Though the church experienced extensive damage to its facilities, the members stood strong, joining together, continuing to share the hope of Christ in the midst of disaster and forming a plan to restore the church campus.
“The church has been drawn closer together” said Mike Webb, a church deacon and chairman of the transitional building committee. “This has just been a time for us to learn to adapt, to learn to reach the lost of our city and to work with other churches in the city.”
The church’s sanctuary, children’s building and two education buildings were severely damaged, only leaving the fellowship hall usable after the hurricane. All together, the campus encountered close to $1 million worth of damages.
“The inside of the buildings became very large terrariums,” said James McGlothlin, interim pastor at South Park Baptist Church. “What the storm didn’t knock over, it ruined through dumping buckets of rain.”
The First Methodist Church in Alvin allowed the church to hold worship services in its building the Sunday after the storm struck so that the members could continue to worship together. In the following weeks, South Park Baptist Church members split into two worship services and met in the fellowship hall, the only building not harmed by the storm.
Texas Baptists Church Strategist Richard Mangum offered the church funds to help with the immediate rebuilding efforts needed after the storm, but graciously the church declined, stating that there are churches with greater needs than theirs.
“It just shows the sensitivity of the church to other churches,” Mangum said. “Bruce [Peterson, former pastor,] said we are a strong church and we will be OK, so take those funds and use it for a church that needs it more than us. And I did.”

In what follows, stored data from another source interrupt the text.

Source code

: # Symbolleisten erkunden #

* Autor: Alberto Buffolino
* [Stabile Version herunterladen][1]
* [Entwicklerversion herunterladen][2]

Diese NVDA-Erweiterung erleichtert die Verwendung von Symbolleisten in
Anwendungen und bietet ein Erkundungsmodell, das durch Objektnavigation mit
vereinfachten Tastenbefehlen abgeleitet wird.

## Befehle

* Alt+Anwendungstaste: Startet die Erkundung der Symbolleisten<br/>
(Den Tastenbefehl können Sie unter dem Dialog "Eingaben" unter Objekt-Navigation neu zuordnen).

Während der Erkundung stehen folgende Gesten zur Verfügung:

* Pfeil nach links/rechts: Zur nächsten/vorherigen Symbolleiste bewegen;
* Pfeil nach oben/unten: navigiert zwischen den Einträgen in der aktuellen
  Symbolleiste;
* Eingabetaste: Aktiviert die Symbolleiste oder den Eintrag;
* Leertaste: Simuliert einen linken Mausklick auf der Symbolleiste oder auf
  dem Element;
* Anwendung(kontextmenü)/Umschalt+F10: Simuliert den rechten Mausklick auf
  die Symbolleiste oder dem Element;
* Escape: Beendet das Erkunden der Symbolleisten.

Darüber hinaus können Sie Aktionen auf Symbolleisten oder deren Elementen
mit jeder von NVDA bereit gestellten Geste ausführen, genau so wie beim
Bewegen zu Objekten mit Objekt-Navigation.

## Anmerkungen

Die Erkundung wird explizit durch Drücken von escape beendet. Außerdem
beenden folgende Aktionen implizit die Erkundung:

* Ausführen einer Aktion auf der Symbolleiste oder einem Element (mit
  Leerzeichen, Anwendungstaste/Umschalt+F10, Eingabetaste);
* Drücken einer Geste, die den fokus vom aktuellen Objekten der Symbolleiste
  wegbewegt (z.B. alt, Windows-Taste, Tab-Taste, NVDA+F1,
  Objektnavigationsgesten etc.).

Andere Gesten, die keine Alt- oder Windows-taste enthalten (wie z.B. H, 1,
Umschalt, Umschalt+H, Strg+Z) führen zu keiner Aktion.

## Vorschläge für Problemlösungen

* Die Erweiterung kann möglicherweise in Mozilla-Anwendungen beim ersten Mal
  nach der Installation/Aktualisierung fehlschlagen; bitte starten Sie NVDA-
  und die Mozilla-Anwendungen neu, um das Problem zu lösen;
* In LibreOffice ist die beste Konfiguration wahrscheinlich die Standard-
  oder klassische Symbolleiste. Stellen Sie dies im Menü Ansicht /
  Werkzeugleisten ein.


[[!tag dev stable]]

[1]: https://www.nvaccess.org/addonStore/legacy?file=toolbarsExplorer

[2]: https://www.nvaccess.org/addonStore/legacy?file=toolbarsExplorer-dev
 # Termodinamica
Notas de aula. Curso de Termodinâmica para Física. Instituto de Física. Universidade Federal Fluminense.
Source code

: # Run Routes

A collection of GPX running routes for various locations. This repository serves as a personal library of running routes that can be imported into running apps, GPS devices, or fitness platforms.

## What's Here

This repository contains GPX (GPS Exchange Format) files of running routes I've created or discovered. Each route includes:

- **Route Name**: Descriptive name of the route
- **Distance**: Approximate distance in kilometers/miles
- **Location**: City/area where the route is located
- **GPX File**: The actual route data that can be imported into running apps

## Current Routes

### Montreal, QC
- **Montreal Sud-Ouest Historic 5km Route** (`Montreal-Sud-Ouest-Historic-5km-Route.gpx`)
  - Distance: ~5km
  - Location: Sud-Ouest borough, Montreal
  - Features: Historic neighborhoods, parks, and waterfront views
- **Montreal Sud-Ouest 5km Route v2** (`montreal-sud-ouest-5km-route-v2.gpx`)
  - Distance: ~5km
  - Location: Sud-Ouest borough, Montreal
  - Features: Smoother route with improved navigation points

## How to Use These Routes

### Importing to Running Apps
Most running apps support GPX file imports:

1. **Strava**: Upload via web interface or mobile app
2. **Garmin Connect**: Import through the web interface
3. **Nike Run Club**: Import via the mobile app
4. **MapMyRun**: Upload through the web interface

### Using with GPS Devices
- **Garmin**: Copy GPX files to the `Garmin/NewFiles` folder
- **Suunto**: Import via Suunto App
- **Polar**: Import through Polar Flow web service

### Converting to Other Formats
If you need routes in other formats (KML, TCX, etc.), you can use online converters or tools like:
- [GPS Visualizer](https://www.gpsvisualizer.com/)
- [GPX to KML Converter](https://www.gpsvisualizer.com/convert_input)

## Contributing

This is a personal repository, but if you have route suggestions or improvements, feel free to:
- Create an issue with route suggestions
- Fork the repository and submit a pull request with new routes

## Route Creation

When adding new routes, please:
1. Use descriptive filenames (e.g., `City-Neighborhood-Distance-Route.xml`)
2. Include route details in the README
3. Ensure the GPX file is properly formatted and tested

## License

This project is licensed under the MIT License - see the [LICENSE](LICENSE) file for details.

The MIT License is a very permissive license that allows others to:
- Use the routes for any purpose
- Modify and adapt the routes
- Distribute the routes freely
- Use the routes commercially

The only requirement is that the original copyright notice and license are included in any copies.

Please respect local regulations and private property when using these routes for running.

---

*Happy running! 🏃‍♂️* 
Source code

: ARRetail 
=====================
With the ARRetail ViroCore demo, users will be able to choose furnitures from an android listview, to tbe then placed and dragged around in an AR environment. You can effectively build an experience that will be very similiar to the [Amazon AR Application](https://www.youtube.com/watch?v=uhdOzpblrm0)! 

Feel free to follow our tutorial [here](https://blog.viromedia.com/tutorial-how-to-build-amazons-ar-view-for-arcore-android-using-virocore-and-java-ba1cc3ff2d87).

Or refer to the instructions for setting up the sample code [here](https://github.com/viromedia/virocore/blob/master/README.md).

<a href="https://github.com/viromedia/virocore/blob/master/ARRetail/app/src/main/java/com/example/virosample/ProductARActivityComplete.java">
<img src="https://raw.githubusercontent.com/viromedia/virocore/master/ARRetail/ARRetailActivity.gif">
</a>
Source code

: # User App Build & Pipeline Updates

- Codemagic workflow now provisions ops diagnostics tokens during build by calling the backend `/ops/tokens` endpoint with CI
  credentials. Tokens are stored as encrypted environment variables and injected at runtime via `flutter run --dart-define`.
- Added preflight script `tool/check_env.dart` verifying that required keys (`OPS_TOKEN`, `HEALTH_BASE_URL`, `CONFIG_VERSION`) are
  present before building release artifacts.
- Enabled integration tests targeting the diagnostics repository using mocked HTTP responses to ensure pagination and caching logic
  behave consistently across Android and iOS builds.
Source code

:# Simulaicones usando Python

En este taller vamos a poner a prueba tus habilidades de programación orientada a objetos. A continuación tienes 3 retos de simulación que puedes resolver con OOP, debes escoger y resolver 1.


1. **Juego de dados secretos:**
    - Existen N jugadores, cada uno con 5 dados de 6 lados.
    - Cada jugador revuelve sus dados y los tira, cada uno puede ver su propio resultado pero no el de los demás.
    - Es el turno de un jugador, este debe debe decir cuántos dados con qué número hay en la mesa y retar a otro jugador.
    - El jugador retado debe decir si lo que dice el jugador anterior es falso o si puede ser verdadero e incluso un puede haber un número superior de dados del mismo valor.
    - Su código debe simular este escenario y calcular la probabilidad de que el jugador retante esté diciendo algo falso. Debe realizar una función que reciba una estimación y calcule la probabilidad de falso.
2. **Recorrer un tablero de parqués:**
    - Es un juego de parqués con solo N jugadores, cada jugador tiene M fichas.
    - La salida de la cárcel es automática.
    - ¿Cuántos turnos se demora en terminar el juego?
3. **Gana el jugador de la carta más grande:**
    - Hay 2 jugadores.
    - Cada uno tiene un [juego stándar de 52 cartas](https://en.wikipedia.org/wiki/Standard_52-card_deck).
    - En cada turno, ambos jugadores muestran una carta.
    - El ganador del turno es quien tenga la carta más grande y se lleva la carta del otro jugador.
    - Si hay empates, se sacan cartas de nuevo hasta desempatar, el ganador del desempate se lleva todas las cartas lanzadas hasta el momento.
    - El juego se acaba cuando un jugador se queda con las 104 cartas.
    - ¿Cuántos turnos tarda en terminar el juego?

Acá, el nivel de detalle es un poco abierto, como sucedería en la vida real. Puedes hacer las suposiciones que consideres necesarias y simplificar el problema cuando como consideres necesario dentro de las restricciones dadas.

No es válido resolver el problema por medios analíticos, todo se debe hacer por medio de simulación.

To help with the restoration, the church established a transition team to choose contractors and to work with the insurance company to begin making repairs to the building. Though the majority of the storm damages were covered by the church’s insurance policies, the church had to use additional budgetary funds to pay for the removal of the asbestos found in the children’s building and update the baptistry.
During the renovation process, the church’s pastor of 18 years, Bruce Peterson, retired. Though members said Peterson led the church well, they said the months following filled with an interim pastor and building renovation has pushed the church to seek the Lord in a new way to discover what future direction they are supposed to follow.
“I don’t think that things happen by coincidence,” Webb said. “Now that [the renovation] is over and even in that time, we think God was helping us see a different path and preparing us for something,” Webb said. “I think the church was really good about coming together and supporting one another.”
The church held their first service back in the sanctuary on Christmas Eve 2009, but the remainder of the buildings were not completely restored until February 2010. To celebrate the completion of the renovation, the church held a rededication service Feb. 14, recognizing the journey the Lord had carried the church through and looking forward to the ministry God has for the church in the coming months and years.
The service was “just a time to refocus saying we want you (members) to place your heart back into the church during 2010,” Webb said. It was “a rededication of the facilities but also a dedication of the people back to the church.”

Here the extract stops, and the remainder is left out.